*** Opening Information ***
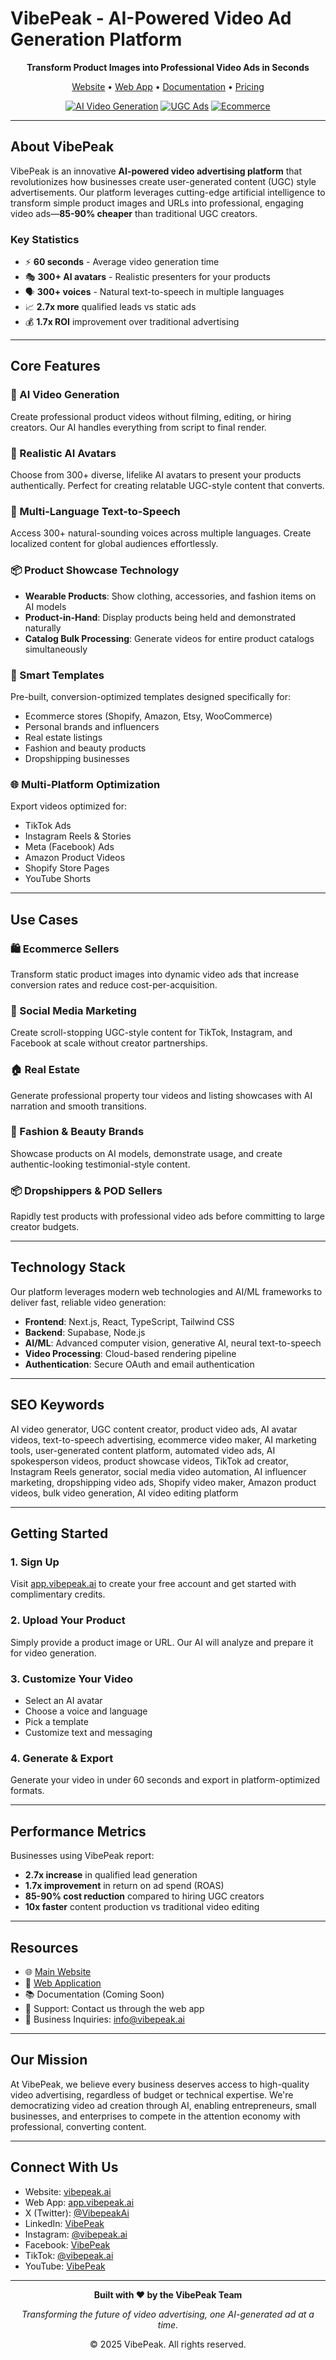# VibePeak - AI-Powered Video Ad Generation Platform

<div align="center">

**Transform Product Images into Professional Video Ads in Seconds**

[Website](https://vibepeak.ai) • [Web App](https://app.vibepeak.ai) • [Documentation](#) • [Pricing](https://vibepeak.ai/#pricing)

[![AI Video Generation](https://img.shields.io/badge/AI-Video%20Generation-blue)](https://app.vibepeak.ai)
[![UGC Ads](https://img.shields.io/badge/UGC-Content%20Creator-green)](https://vibepeak.ai)
[![Ecommerce](https://img.shields.io/badge/Ecommerce-Optimized-orange)](https://vibepeak.ai)

</div>

---

## About VibePeak

VibePeak is an innovative **AI-powered video advertising platform** that revolutionizes how businesses create user-generated content (UGC) style advertisements. Our platform leverages cutting-edge artificial intelligence to transform simple product images and URLs into professional, engaging video ads—**85-90% cheaper** than traditional UGC creators.

### Key Statistics

- ⚡ **60 seconds** - Average video generation time
- 🎭 **300+ AI avatars** - Realistic presenters for your products
- 🗣️ **300+ voices** - Natural text-to-speech in multiple languages
- 📈 **2.7x more** qualified leads vs static ads
- 💰 **1.7x ROI** improvement over traditional advertising

---

## Core Features

### 🎥 AI Video Generation
Create professional product videos without filming, editing, or hiring creators. Our AI handles everything from script to final render.

### 👤 Realistic AI Avatars
Choose from 300+ diverse, lifelike AI avatars to present your products authentically. Perfect for creating relatable UGC-style content that converts.

### 🎤 Multi-Language Text-to-Speech
Access 300+ natural-sounding voices across multiple languages. Create localized content for global audiences effortlessly.

### 📦 Product Showcase Technology
- **Wearable Products**: Show clothing, accessories, and fashion items on AI models
- **Product-in-Hand**: Display products being held and demonstrated naturally
- **Catalog Bulk Processing**: Generate videos for entire product catalogs simultaneously

### 🎨 Smart Templates
Pre-built, conversion-optimized templates designed specifically for:
- Ecommerce stores (Shopify, Amazon, Etsy, WooCommerce)
- Personal brands and influencers
- Real estate listings
- Fashion and beauty products
- Dropshipping businesses

### 🌐 Multi-Platform Optimization
Export videos optimized for:
- TikTok Ads
- Instagram Reels & Stories
- Meta (Facebook) Ads
- Amazon Product Videos
- Shopify Store Pages
- YouTube Shorts

---

## Use Cases

### 🛍️ Ecommerce Sellers
Transform static product images into dynamic video ads that increase conversion rates and reduce cost-per-acquisition.

### 📱 Social Media Marketing
Create scroll-stopping UGC-style content for TikTok, Instagram, and Facebook at scale without creator partnerships.

### 🏠 Real Estate
Generate professional property tour videos and listing showcases with AI narration and smooth transitions.

### 👗 Fashion & Beauty Brands
Showcase products on AI models, demonstrate usage, and create authentic-looking testimonial-style content.

### 📦 Dropshippers & POD Sellers
Rapidly test products with professional video ads before committing to large creator budgets.

---

## Technology Stack

Our platform leverages modern web technologies and AI/ML frameworks to deliver fast, reliable video generation:

- **Frontend**: Next.js, React, TypeScript, Tailwind CSS
- **Backend**: Supabase, Node.js
- **AI/ML**: Advanced computer vision, generative AI, neural text-to-speech
- **Video Processing**: Cloud-based rendering pipeline
- **Authentication**: Secure OAuth and email authentication

---

## SEO Keywords

AI video generator, UGC content creator, product video ads, AI avatar videos, text-to-speech advertising, ecommerce video maker, AI marketing tools, user-generated content platform, automated video ads, AI spokesperson videos, product showcase videos, TikTok ad creator, Instagram Reels generator, social media video automation, AI influencer marketing, dropshipping video ads, Shopify video maker, Amazon product videos, bulk video generation, AI video editing platform

---

## Getting Started

### 1. Sign Up
Visit [app.vibepeak.ai](https://app.vibepeak.ai) to create your free account and get started with complimentary credits.

### 2. Upload Your Product
Simply provide a product image or URL. Our AI will analyze and prepare it for video generation.

### 3. Customize Your Video
- Select an AI avatar
- Choose a voice and language
- Pick a template
- Customize text and messaging

### 4. Generate & Export
Generate your video in under 60 seconds and export in platform-optimized formats.

---

## Performance Metrics

Businesses using VibePeak report:

- **2.7x increase** in qualified lead generation
- **1.7x improvement** in return on ad spend (ROAS)
- **85-90% cost reduction** compared to hiring UGC creators
- **10x faster** content production vs traditional video editing

---

## Resources

- 🌐 [Main Website](https://vibepeak.ai)
- 🚀 [Web Application](https://app.vibepeak.ai)
- 📚 Documentation (Coming Soon)
- 💬 Support: Contact us through the web app
- 📧 Business Inquiries: info@vibepeak.ai

---

## Our Mission

At VibePeak, we believe every business deserves access to high-quality video advertising, regardless of budget or technical expertise. We're democratizing video ad creation through AI, enabling entrepreneurs, small businesses, and enterprises to compete in the attention economy with professional, converting content.

---

## Connect With Us

- Website: [vibepeak.ai](https://vibepeak.ai)
- Web App: [app.vibepeak.ai](https://app.vibepeak.ai)
- X (Twitter): [@VibepeakAi](https://x.com/VibepeakAi)
- LinkedIn: [VibePeak](https://www.linkedin.com/company/vibepeak)
- Instagram: [@vibepeak.ai](https://www.instagram.com/vibepeak.ai/)
- Facebook: [VibePeak](https://www.facebook.com/profile.php?id=61575554003495)
- TikTok: [@vibepeak.ai](https://www.tiktok.com/@vibepeak.ai)
- YouTube: [VibePeak](https://www.youtube.com/channel/UCWnlJOCfMszSqGqDUzqLmRA)

---

<div align="center">

**Built with ❤️ by the VibePeak Team**

*Transforming the future of video advertising, one AI-generated ad at a time.*

© 2025 VibePeak. All rights reserved.

</div>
*** Closing Information ***
→ **Problem requirements**
Check each line of the entries for the string "models". Copy the lines that have it.

→ **Solution**
- **Wearable Products**: Show clothing, accessories, and fashion items on AI models
Showcase products on AI models, demonstrate usage, and create authentic-looking testimonial-style content.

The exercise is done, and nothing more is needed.